REQUIRED ACTION:
Transcribe each record word for word. Skip the images.

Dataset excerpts
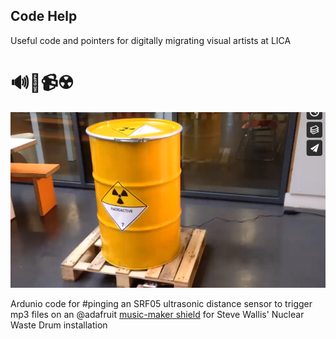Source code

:## Code Help

Useful code and pointers for digitally migrating visual artists at LICA

<h1>🔊🔌📹☢️</h1>

<img src="images/WasteDrumInstall.png" width="600">


Ardunio code for #pinging an SRF05 ultrasonic distance sensor to trigger mp3 files on an @adafruit [music-maker shield](https://www.adafruit.com/product/1788) for Steve Wallis' Nuclear Waste Drum installation



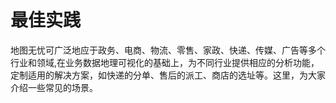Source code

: # 最佳实践

地图无忧可广泛地应于政务、电商、物流、零售、家政、快递、传媒、广告等多个行业和领域,在业务数据地理可视化的基础上，为不同行业提供相应的分析功能，定制适用的解决方案，如快递的分单、售后的派工、商店的选址等。这里，为大家介绍一些常见的场景。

ANSWER TO THIS EXERCISE:
Source code

:## Code Help

Useful code and pointers for digitally migrating visual artists at LICA

<h1>🔊🔌📹☢️</h1>

<img src="images/WasteDrumInstall.png" width="600">


Ardunio code for #pinging an SRF05 ultrasonic distance sensor to trigger mp3 files on an @adafruit [music-maker shield](https://www.adafruit.com/product/1788) for Steve Wallis' Nuclear Waste Drum installation



Source code

: # 最佳实践

地图无忧可广泛地应于政务、电商、物流、零售、家政、快递、传媒、广告等多个行业和领域,在业务数据地理可视化的基础上，为不同行业提供相应的分析功能，定制适用的解决方案，如快递的分单、售后的派工、商店的选址等。这里，为大家介绍一些常见的场景。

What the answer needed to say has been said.